[Exercise input]
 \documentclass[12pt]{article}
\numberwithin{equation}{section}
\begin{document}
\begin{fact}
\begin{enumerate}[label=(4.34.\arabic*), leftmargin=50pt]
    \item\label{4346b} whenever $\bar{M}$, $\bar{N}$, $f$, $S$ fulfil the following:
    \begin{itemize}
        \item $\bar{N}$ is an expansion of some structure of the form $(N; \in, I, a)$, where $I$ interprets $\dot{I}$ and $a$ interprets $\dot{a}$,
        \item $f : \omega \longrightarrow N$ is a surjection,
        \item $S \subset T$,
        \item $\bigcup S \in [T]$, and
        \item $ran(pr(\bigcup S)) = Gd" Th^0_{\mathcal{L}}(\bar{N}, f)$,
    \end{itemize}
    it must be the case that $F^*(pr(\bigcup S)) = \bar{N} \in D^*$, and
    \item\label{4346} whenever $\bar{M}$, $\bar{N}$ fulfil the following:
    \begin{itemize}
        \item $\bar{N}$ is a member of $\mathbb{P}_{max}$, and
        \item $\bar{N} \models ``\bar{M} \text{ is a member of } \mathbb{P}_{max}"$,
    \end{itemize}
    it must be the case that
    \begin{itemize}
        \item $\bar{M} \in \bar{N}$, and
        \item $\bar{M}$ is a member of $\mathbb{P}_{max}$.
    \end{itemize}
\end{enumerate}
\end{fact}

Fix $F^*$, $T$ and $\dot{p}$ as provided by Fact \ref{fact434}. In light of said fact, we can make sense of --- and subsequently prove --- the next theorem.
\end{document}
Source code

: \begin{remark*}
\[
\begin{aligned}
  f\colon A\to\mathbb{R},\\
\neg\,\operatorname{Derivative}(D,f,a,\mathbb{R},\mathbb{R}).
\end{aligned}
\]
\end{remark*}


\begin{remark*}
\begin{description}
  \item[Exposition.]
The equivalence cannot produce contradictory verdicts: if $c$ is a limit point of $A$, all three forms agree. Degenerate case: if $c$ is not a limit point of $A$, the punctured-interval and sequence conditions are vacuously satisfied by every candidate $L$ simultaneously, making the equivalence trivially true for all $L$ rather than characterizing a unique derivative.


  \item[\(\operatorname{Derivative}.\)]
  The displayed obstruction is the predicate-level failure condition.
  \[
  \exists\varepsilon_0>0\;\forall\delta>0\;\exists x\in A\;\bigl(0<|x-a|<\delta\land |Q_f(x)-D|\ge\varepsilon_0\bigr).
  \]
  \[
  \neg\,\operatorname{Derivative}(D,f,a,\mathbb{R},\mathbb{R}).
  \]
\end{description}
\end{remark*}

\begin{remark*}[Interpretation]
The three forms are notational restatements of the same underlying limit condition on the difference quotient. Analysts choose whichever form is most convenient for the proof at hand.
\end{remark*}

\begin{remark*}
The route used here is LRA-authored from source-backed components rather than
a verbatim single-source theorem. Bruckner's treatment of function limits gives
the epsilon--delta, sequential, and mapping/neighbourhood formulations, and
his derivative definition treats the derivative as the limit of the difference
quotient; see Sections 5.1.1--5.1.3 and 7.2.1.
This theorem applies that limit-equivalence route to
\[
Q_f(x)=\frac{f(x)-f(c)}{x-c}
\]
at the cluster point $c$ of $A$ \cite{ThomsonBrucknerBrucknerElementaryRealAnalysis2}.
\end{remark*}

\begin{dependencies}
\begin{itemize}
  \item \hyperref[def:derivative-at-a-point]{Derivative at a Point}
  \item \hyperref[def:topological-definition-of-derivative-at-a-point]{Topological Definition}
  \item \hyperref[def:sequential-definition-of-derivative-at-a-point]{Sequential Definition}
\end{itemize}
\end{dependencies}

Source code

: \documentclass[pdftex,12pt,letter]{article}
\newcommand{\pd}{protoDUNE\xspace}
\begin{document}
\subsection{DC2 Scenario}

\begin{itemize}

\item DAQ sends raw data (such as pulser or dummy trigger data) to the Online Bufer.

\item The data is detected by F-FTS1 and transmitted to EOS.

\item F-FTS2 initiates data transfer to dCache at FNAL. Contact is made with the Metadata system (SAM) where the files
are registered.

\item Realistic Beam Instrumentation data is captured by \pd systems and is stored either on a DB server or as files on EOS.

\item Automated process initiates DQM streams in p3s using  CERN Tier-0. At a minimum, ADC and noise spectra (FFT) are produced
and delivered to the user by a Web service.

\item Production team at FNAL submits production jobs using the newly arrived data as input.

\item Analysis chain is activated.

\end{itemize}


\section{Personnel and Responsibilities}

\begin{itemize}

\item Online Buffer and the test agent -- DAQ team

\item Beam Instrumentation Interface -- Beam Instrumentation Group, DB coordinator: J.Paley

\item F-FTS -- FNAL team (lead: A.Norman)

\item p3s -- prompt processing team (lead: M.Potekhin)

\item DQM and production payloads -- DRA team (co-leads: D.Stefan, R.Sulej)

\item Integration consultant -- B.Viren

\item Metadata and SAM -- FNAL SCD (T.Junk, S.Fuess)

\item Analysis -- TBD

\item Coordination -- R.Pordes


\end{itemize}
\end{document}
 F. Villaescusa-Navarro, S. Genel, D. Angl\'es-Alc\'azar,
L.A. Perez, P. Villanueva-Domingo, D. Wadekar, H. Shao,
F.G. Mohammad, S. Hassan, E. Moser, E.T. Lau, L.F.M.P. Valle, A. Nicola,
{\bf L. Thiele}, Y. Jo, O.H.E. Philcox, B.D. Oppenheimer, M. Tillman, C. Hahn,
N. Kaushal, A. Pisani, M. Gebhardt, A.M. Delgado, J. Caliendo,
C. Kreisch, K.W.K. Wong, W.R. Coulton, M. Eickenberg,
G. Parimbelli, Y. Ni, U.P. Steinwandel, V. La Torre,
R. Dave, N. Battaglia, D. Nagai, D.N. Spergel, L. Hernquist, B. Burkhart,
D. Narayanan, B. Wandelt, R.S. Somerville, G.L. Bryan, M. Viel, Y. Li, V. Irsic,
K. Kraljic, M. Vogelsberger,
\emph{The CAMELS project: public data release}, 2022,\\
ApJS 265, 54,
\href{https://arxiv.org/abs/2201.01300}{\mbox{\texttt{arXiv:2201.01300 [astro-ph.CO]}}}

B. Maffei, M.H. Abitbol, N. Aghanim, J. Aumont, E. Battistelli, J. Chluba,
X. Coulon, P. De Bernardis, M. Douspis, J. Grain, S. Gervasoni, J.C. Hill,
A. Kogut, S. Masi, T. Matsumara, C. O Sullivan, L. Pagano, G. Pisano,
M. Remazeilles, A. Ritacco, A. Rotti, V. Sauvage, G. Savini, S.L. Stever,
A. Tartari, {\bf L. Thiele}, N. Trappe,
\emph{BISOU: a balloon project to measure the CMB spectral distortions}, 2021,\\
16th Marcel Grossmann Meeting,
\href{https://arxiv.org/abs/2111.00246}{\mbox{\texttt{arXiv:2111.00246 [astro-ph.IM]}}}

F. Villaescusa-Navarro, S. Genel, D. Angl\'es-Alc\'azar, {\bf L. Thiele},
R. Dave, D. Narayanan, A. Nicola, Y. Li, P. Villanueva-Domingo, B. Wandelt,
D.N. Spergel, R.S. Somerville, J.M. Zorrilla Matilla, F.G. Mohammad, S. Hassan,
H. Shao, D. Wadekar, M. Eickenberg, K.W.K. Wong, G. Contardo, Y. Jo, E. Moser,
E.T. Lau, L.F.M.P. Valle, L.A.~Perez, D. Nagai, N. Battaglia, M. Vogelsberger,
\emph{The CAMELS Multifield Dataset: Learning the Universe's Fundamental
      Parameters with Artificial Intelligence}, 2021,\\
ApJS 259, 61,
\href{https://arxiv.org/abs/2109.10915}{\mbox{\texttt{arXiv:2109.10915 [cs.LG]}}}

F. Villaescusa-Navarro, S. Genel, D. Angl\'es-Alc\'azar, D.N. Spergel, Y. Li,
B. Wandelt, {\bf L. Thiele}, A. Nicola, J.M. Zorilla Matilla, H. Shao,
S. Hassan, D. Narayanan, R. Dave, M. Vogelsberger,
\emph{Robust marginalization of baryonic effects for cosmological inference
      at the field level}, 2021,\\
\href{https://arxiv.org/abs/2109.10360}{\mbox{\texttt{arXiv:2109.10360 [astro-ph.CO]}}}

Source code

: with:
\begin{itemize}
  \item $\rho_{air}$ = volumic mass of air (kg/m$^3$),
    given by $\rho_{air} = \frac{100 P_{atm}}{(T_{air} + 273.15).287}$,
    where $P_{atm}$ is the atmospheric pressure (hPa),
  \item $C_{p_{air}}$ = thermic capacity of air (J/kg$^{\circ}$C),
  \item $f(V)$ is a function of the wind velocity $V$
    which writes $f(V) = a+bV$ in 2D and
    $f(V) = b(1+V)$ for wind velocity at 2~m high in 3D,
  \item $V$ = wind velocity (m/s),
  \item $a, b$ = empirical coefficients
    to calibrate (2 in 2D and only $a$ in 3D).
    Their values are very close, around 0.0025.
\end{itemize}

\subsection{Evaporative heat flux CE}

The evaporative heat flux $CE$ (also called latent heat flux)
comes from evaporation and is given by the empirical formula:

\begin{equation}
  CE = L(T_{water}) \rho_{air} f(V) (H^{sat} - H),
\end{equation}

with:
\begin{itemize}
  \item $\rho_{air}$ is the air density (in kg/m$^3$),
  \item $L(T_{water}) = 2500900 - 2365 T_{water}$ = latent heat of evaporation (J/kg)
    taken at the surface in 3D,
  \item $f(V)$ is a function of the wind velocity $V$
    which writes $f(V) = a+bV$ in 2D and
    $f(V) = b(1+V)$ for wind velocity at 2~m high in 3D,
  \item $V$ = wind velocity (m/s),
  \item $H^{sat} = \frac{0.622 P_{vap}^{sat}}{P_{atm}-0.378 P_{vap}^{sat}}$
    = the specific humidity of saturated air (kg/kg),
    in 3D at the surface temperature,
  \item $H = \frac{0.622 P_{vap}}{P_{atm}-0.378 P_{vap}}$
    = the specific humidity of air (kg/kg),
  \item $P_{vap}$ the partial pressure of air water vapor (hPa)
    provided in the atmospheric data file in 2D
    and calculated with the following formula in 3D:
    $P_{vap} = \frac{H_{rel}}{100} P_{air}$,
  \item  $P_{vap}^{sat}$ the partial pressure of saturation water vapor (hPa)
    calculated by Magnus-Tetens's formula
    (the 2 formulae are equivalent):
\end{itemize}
[/Exercise input]
→ **What needs to be done**
Whenever a line of the data includes "level", copy that line.

→ **Task solution**
  The displayed obstruction is the predicate-level failure condition.
      at the field level}, 2021,\\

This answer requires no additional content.